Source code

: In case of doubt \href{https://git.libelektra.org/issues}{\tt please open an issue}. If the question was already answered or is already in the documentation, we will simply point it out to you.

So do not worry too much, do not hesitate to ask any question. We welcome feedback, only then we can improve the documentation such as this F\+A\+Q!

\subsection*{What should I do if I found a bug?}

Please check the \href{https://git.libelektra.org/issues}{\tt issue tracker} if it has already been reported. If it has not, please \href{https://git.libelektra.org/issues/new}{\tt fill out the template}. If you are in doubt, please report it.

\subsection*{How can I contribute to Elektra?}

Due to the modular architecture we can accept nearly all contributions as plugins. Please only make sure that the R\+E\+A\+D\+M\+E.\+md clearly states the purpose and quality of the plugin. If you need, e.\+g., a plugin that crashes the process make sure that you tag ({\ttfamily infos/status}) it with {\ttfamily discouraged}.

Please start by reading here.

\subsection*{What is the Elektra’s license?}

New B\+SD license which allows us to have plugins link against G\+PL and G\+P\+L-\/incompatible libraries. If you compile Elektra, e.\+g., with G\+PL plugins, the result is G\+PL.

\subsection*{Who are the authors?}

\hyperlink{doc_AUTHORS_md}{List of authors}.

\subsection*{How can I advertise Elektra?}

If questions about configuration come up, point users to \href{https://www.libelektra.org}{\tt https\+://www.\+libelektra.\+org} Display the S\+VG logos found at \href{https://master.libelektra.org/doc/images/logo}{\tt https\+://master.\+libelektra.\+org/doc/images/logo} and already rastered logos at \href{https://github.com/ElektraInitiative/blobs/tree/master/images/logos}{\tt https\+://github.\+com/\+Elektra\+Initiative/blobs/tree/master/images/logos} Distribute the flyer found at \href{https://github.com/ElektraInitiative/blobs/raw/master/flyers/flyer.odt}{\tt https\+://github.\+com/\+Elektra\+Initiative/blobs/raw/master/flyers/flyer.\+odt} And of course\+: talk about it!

Problem to work on: Your task is to restate every record word for word.

Problem solution:
Source code

: In case of doubt \href{https://git.libelektra.org/issues}{\tt please open an issue}. If the question was already answered or is already in the documentation, we will simply point it out to you.

So do not worry too much, do not hesitate to ask any question. We welcome feedback, only then we can improve the documentation such as this F\+A\+Q!

\subsection*{What should I do if I found a bug?}

Please check the \href{https://git.libelektra.org/issues}{\tt issue tracker} if it has already been reported. If it has not, please \href{https://git.libelektra.org/issues/new}{\tt fill out the template}. If you are in doubt, please report it.

\subsection*{How can I contribute to Elektra?}

Due to the modular architecture we can accept nearly all contributions as plugins. Please only make sure that the R\+E\+A\+D\+M\+E.\+md clearly states the purpose and quality of the plugin. If you need, e.\+g., a plugin that crashes the process make sure that you tag ({\ttfamily infos/status}) it with {\ttfamily discouraged}.

Please start by reading here.

\subsection*{What is the Elektra’s license?}

New B\+SD license which allows us to have plugins link against G\+PL and G\+P\+L-\/incompatible libraries. If you compile Elektra, e.\+g., with G\+PL plugins, the result is G\+PL.

\subsection*{Who are the authors?}

\hyperlink{doc_AUTHORS_md}{List of authors}.

\subsection*{How can I advertise Elektra?}

If questions about configuration come up, point users to \href{https://www.libelektra.org}{\tt https\+://www.\+libelektra.\+org} Display the S\+VG logos found at \href{https://master.libelektra.org/doc/images/logo}{\tt https\+://master.\+libelektra.\+org/doc/images/logo} and already rastered logos at \href{https://github.com/ElektraInitiative/blobs/tree/master/images/logos}{\tt https\+://github.\+com/\+Elektra\+Initiative/blobs/tree/master/images/logos} Distribute the flyer found at \href{https://github.com/ElektraInitiative/blobs/raw/master/flyers/flyer.odt}{\tt https\+://github.\+com/\+Elektra\+Initiative/blobs/raw/master/flyers/flyer.\+odt} And of course\+: talk about it!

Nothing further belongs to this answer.